Sand in the Sandwiches Review

Theatre Royal Haymarket, London – until 3 June 2017.  Reviewed by Andrew Kennedy

There is something about Betjeman’s writing that speaks to our senses; transporting us through 20th century Britain, reminding us of links to the past.  It is captured excellently by Hugh Whitemore’s melding together of this great writer’s poetry which is delivered delightfully as ‘Sand in the Sandwiches’ by Edward Fox at the Haymarket.

Fox opens describing lime and gin; pine woods; unadopted roads; the golf club band and sensuous summer touch of Joan Hunter Dunn in 1940s rural Surrey.  Air raids brought Betjeman and Joan together although not, it is explained, permanently.

We’re told of Betjeman’s home guard officer and Great War veteran whose prior experience and advice to Betjeman is don’t shoot at enemy aircraft because they might shoot back at you.

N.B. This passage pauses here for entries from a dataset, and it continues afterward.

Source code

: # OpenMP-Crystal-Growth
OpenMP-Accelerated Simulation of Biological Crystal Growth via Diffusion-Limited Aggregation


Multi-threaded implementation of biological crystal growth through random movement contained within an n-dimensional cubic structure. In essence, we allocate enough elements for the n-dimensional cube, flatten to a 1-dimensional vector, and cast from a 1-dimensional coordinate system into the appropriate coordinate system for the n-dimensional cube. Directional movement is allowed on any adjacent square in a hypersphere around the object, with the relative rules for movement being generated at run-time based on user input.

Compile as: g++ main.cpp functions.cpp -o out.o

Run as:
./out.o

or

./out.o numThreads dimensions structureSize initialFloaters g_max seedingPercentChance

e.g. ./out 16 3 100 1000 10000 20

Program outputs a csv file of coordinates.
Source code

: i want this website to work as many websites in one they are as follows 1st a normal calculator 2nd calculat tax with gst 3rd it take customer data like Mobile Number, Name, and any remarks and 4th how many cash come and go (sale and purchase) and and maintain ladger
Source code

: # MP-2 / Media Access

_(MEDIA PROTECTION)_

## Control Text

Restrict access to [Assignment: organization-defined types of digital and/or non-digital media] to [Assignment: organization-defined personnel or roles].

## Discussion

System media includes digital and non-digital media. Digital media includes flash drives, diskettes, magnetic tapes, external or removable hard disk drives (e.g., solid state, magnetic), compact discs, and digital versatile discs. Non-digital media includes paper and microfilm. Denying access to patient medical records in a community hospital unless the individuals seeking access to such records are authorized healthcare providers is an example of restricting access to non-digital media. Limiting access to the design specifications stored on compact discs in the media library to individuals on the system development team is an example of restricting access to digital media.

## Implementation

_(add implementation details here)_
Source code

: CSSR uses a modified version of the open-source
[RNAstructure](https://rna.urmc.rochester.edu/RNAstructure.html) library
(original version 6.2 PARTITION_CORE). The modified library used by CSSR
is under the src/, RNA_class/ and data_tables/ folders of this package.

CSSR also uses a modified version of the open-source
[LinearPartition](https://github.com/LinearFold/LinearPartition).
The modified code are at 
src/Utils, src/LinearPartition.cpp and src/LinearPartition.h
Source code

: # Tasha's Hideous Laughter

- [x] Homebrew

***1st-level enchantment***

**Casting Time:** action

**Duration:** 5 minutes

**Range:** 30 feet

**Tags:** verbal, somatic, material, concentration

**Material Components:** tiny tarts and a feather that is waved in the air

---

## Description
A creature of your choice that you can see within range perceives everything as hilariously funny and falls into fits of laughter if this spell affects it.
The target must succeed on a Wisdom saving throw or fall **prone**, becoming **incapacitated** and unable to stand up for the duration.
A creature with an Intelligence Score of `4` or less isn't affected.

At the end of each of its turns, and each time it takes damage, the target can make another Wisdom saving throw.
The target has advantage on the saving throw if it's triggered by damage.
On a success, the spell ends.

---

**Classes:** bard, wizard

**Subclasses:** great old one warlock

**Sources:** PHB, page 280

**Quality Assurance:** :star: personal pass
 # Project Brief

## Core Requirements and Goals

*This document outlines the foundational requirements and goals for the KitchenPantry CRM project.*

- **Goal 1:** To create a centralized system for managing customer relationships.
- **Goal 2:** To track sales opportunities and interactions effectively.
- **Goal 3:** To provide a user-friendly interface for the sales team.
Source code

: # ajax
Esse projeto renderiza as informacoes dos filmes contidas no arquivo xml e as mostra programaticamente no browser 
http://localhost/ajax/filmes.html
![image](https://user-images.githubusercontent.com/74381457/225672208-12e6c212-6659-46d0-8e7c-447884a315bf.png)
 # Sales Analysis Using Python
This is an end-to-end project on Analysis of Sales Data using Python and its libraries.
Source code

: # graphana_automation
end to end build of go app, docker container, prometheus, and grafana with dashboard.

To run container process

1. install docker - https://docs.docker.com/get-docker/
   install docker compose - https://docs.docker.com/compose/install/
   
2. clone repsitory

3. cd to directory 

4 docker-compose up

We’re then carried back to the shiny green lino floor reflecting the hearth fire of Betjeman’s childhood. Dark cupboards are described nearby, where it is hinted, a naughty Betjeman may have been detained.

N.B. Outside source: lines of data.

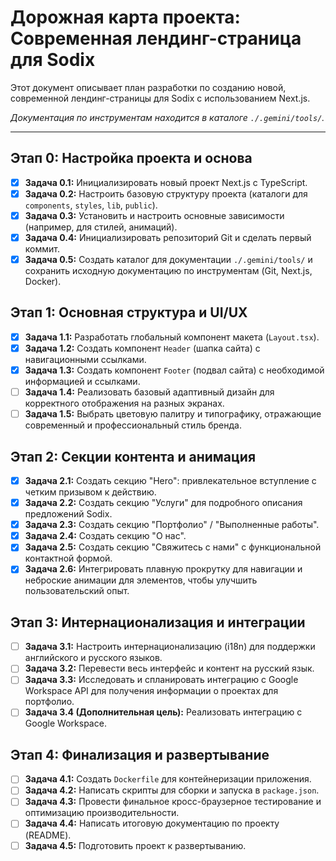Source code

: # Дорожная карта проекта: Современная лендинг-страница для Sodix

Этот документ описывает план разработки по созданию новой, современной лендинг-страницы для Sodix с использованием Next.js.

*Документация по инструментам находится в каталоге `./.gemini/tools/`.*

---

## Этап 0: Настройка проекта и основа

- [x] **Задача 0.1:** Инициализировать новый проект Next.js с TypeScript.
- [x] **Задача 0.2:** Настроить базовую структуру проекта (каталоги для `components`, `styles`, `lib`, `public`).
- [x] **Задача 0.3:** Установить и настроить основные зависимости (например, для стилей, анимаций).
- [x] **Задача 0.4:** Инициализировать репозиторий Git и сделать первый коммит.
- [x] **Задача 0.5:** Создать каталог для документации `./.gemini/tools/` и сохранить исходную документацию по инструментам (Git, Next.js, Docker).

## Этап 1: Основная структура и UI/UX

- [x] **Задача 1.1:** Разработать глобальный компонент макета (`Layout.tsx`).
- [x] **Задача 1.2:** Создать компонент `Header` (шапка сайта) с навигационными ссылками.
- [x] **Задача 1.3:** Создать компонент `Footer` (подвал сайта) с необходимой информацией и ссылками.
- [ ] **Задача 1.4:** Реализовать базовый адаптивный дизайн для корректного отображения на разных экранах.
- [ ] **Задача 1.5:** Выбрать цветовую палитру и типографику, отражающие современный и профессиональный стиль бренда.

## Этап 2: Секции контента и анимация

- [x] **Задача 2.1:** Создать секцию "Hero": привлекательное вступление с четким призывом к действию.
- [x] **Задача 2.2:** Создать секцию "Услуги" для подробного описания предложений Sodix.
- [x] **Задача 2.3:** Создать секцию "Портфолио" / "Выполненные работы".
- [x] **Задача 2.4:** Создать секцию "О нас".
- [x] **Задача 2.5:** Создать секцию "Свяжитесь с нами" с функциональной контактной формой.
- [x] **Задача 2.6:** Интегрировать плавную прокрутку для навигации и неброские анимации для элементов, чтобы улучшить пользовательский опыт.

## Этап 3: Интернационализация и интеграции

- [ ] **Задача 3.1:** Настроить интернационализацию (i18n) для поддержки английского и русского языков.
- [ ] **Задача 3.2:** Перевести весь интерфейс и контент на русский язык.
- [ ] **Задача 3.3:** Исследовать и спланировать интеграцию с Google Workspace API для получения информации о проектах для портфолио.
- [ ] **Задача 3.4 (Дополнительная цель):** Реализовать интеграцию с Google Workspace.

## Этап 4: Финализация и развертывание

- [ ] **Задача 4.1:** Создать `Dockerfile` для контейнеризации приложения.
- [ ] **Задача 4.2:** Написать скрипты для сборки и запуска в `package.json`.
- [ ] **Задача 4.3:** Провести финальное кросс-браузерное тестирование и оптимизацию производительности.
- [ ] **Задача 4.4:** Написать итоговую документацию по проекту (README).
- [ ] **Задача 4.5:** Подготовить проект к развертыванию.
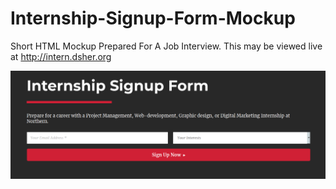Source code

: # Internship-Signup-Form-Mockup
Short HTML Mockup Prepared For A Job Interview. This may be viewed live at http://intern.dsher.org

![demo site](./image/demo.png)
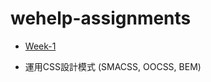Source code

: # wehelp-assignments
* [Week-1](https://chengtze-wu.github.io/wehelp-assignments/week-1/)
- 運用CSS設計模式 (SMACSS, OOCSS, BEM)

We learn of Betjeman’s father who was not afraid to retain the double ‘n’ ending of the family surname which, having survived at least four generations in England, is deemed too Germanic by Betjemann’s Highgate playmates during the first World War; leading Betjeman to drop one ‘n’ for the rest of his life. A father too who had no qualms explaining buggery when he discovers his young son has been corresponding, innocently, with Lord Alfred Douglas.

Then off to Oxbridge with his teddy ‘Archibald’ where despite his Anglican love of churches he fails divinity, falls out with CS Lewis, his tutor, and is sent down.

He and Fox are rhyming raconteurs who draw us in and captivate to the extent one feels almost sorry for the defecting Burgess and Maclean who miss a dinner party attended by Betjeman.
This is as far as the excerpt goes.